Stored entries
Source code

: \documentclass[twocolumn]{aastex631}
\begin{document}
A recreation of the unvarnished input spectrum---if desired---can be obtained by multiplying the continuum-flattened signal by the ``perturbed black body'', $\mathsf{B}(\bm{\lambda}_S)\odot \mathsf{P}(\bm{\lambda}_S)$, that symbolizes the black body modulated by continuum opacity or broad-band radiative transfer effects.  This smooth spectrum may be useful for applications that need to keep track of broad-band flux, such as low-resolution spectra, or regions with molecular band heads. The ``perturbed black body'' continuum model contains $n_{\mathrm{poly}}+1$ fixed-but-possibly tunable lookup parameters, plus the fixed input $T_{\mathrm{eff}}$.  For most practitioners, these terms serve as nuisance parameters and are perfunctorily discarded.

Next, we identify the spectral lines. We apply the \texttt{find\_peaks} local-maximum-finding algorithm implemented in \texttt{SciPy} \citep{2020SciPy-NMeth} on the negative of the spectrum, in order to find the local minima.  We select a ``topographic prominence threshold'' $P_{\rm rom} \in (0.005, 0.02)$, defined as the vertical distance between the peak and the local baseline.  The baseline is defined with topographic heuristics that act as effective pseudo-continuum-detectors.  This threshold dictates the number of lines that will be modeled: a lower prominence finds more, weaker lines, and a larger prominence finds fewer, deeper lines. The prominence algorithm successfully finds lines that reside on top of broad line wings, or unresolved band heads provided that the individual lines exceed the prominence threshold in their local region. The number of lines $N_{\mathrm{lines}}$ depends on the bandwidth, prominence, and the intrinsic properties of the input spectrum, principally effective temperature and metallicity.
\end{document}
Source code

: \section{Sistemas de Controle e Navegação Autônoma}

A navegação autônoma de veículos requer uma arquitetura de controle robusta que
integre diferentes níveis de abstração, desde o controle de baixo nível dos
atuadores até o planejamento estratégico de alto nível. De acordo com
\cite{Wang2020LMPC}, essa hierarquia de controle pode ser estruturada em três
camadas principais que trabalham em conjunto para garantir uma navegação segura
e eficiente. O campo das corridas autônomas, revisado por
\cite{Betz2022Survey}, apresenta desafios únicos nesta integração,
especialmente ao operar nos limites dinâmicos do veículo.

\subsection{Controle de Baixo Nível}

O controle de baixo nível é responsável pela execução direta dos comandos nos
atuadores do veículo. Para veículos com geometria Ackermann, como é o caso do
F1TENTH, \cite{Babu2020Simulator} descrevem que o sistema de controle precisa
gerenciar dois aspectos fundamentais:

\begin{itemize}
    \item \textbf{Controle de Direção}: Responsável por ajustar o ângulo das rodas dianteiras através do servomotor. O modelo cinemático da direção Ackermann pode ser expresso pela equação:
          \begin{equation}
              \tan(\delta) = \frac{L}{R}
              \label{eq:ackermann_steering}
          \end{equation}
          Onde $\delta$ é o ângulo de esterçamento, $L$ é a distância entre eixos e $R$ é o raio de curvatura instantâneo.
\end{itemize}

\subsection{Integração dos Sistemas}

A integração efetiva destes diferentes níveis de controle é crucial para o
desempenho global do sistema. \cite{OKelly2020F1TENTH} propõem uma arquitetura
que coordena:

**Exercise directions**
Find each line in the data above with the word "delta", then copy it.

**The completed task**
              \tan(\delta) = \frac{L}{R}
          Onde $\delta$ é o ângulo de esterçamento, $L$ é a distância entre eixos e $R$ é o raio de curvatura instantâneo.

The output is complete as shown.